00:40:50.24 Umarım birçoğundan konuşmada isimleriyle bahsetmişimdir.
00:40:53.04 Özellikle uzun yıllar MBL ile çalıştığım yakın arkadaşım Ted Salmon
00:40:58.05 MBL Hücre Bölme Grubu olarak. Burada MBL'de çekilmiş birkaç film gösterdim.
00:41:02.26 Ayrıca ilham verici meslektaşlarım, özellikle de doktora danışmanım Marc Kirschner,
00:41:07.12 İş milini organize eden DNA fikrini keşfeden Eric Karsenti,
00:41:12.21 Shinya Inoue, kim . gerçekten öz-örgütlenmenin en erken ve en düşünceli öğrencilerinden biri.
00:41:18.10 Bu çalışmanın çoğunu finanse eden NIH-GM.
00:41:22.17 Onlar ABD'deki temel biyolojik araştırmaların ana destekçileridir.
00:41:28.13 Git, GM! Sanırım geçen yıl 50 yaşına girdiler.
00:41:30.29 Ve son olarak, elbette, tüm bunları mümkün kılan kurbağalar.
00:41:35.15 Teşekkürler.
00:41:37.29

  • Bölüm 1: Mikrotübül Gruplarının Kendi Kendini Düzenlemesi

Maya kullanımı, insan yaşlanması ile ilgili süreçlerin keşfedilmesine yol açmıştır. Bu proje, g'ye sahip olan mutant maya suşlarını içerecektir.

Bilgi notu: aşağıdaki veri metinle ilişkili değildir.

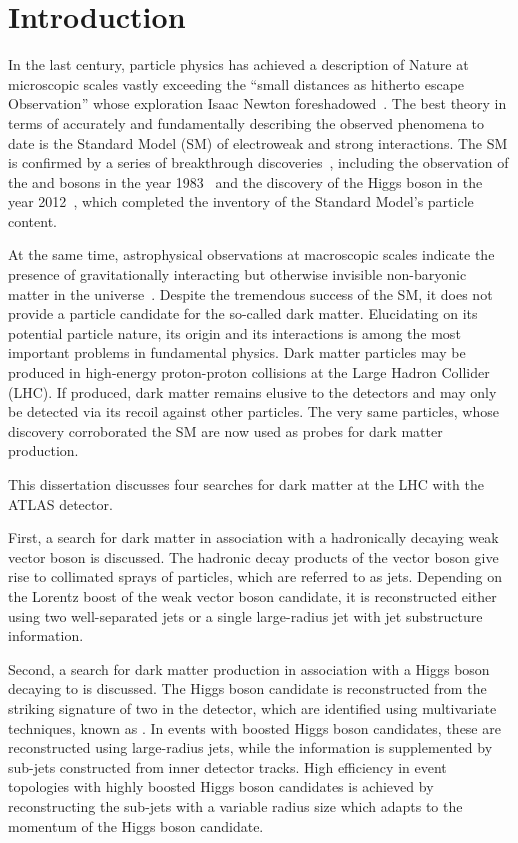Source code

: %
\chapter{Introduction}
\label{sec:intro}

In the last century, particle physics has achieved a description of Nature at microscopic scales vastly exceeding the ``small distances as hitherto escape Observation'' whose exploration Isaac Newton foreshadowed~\cite{Newton1704}. The best theory in terms of accurately and fundamentally describing the observed phenomena to date is the Standard Model (SM) of electroweak and strong interactions. The SM is confirmed by a series of breakthrough discoveries~\cite{Pais1988}, including the observation of the \PW and \PZ bosons in the year 1983~\cite{Arnison1983,Banner1983,Arnison1983-2,Bagnaia1983} and the discovery of the Higgs boson in the year 2012~\cite{HIGG-2012-27,CMS-HIG-12-028}, which completed the inventory of the Standard Model's particle content.

At the same time, astrophysical observations at macroscopic scales indicate the presence of gravitationally interacting but otherwise invisible non-baryonic matter in the universe~\cite{Bertone2010}. Despite the tremendous success of the SM, it does not provide a particle candidate for the so-called dark matter. Elucidating on its potential particle nature, its origin and its interactions is among the most important problems in fundamental physics. Dark matter particles may be produced in high-energy proton-proton collisions at the Large Hadron Collider (LHC). If produced, dark matter remains elusive to the detectors and may only be detected via its recoil against other particles.  The very same particles, whose discovery corroborated the SM are now used as probes for dark matter production.

This dissertation discusses four searches for dark matter at the LHC with the ATLAS detector.

First, a search for dark matter in association with a hadronically decaying weak vector boson is discussed. The hadronic decay products of the vector boson give rise to collimated sprays of particles, which are referred to as jets. Depending on the Lorentz boost of the weak vector boson candidate, it is reconstructed either using two well-separated jets or a single large-radius jet with jet substructure information.

Second, a search for dark matter production in association with a Higgs boson decaying to \bquarks is discussed.
The Higgs boson candidate is reconstructed from the striking signature of two \bjets in the detector, which are identified using multivariate techniques, known as \btagging. In events with boosted Higgs boson candidates, these are reconstructed using large-radius jets, while the \btagging information is supplemented by sub-jets constructed from inner detector tracks. High \btagging efficiency in event topologies with highly boosted Higgs boson candidates is achieved by reconstructing the sub-jets with a variable radius size which adapts to the momentum of the Higgs boson candidate.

Kız hücrelerinin çekirdeğinin etrafındaki nükleer zar, kromozomu serbest bırakarak parçalanır. Mayoz iğcikleri yeniden oluşmaya başlar ve merkez.

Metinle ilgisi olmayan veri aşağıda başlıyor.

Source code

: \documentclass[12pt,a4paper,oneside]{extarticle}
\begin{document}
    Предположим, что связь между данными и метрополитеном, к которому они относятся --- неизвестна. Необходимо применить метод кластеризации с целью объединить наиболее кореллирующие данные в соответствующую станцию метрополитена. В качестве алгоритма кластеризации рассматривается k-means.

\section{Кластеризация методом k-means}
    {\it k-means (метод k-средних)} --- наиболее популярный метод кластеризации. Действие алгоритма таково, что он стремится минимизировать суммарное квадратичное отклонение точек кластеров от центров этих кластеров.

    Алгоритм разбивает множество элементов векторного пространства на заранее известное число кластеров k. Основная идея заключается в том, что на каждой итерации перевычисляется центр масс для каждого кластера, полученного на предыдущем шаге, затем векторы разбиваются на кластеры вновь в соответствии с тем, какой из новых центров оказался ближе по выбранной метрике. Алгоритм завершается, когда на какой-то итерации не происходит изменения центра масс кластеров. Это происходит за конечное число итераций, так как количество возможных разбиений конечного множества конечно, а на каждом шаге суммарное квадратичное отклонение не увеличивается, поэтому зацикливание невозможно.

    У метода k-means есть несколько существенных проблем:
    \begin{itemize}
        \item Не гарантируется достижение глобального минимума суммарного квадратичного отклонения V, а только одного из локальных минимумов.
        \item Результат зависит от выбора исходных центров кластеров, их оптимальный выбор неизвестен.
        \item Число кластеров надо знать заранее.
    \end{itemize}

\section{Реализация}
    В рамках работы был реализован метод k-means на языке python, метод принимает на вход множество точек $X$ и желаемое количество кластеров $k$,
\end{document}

Hücreler, Interfaz'da başarılı bir şekilde kontrol edilip hazırlandıktan sonra, hücre Mitozun ilk bölümüne devam eder. Profazda kromozomlar sarılır.

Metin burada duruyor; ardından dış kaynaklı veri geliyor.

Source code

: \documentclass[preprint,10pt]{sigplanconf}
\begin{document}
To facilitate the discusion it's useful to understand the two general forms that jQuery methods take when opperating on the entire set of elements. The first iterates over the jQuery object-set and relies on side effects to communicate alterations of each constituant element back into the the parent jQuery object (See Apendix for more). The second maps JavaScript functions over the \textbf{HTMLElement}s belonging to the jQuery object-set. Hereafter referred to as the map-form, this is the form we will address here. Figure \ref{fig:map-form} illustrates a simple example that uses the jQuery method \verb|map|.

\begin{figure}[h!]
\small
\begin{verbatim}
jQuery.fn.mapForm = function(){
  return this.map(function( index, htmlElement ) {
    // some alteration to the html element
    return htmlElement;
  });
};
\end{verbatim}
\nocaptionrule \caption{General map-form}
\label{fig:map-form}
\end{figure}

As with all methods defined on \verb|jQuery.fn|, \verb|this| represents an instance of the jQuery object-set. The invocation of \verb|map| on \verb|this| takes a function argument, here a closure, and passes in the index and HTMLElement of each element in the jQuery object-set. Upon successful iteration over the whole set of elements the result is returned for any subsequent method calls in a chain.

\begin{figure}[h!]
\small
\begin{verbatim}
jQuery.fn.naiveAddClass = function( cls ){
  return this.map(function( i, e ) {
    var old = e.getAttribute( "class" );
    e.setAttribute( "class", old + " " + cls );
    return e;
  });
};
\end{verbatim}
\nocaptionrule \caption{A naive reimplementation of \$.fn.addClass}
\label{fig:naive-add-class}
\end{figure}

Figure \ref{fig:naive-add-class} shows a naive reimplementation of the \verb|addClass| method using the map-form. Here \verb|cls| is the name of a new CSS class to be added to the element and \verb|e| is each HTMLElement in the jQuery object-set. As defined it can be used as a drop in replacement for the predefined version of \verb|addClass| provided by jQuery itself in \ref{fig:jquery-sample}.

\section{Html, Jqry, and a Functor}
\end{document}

Anafaz I'de homolog çiftler ayrılarak hücrenin kutuplarına taşınır. Telofaz I ve Sitokinez sırasında hücre iki olur. Profaz II'de, a.

Hücre bölünmesi, bir ana hücrenin, bölünmenin mit olup olmamasına bağlı olarak iki veya daha fazla yavru hücreye bölündüğü karmaşık bir biyolojik yöntemdir.

Bölünme meydana geldikçe, bireysel kromozomlar hücrenin zıt kutuplarına sürüklenir. Kromozomların ayrılmasına mitotik iğ neden olur.

Metafaz I, kromozom çiftlerinin iş mili boyunca sıralandığı zamandır. Anafaz I, kromozom çiftlerinin ayrıldığı zamandır. Kardeş kromatitler kalır.

Bu, mayanın hem yapay hem de doğal olarak eksojen DNA'yı alma yeteneğinden kaynaklanmaktadır (Mitrikeski 2013). Maya, eksojen DNA'yı alabilir ve olabilir.

Bu, faz, metafaz anafaz ve telefaz süreçlerinden oluşan bir bölümü temsil eder. Temel karşıtlık mayoz bölünmedir.

Deoksiribonükleik Asit (DNA) ve Ribonükleik Asit (RNA) Replikasyonu DNA replikasyonu, bir hücre bölündüğünde ve her yeni hücrede ori'nin bir kopyası bulunur.


Videoyu izle: 40 - HÜCRE-22- HÜCRE İSKELETİ MİKROTÜBÜL. TYT.. #hacettepelihoca (Ağustos 2022).